*Excerpted data*.
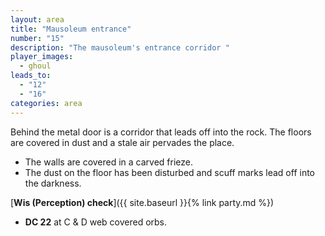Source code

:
 ```yaml
---
layout: area
title: "Mausoleum entrance"
number: "15"
description: "The mausoleum's entrance corridor "
player_images:
  - ghoul
leads_to:
  - "12"
  - "16"
categories: area
---
```

Behind the metal door is a corridor that leads off into the rock.  The floors are covered in dust and a stale air pervades the place.

* The walls are covered in a carved frieze.
* The dust on the floor has been disturbed and scuff marks lead off into the darkness.

[**Wis (Perception) check**]({{ site.baseurl }}{% link party.md %})
* **DC 22** at C & D web covered orbs.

*Goal of the exercise*.
State, as a bare number, how many lines of the material include the string "into".

*Finished task*.
2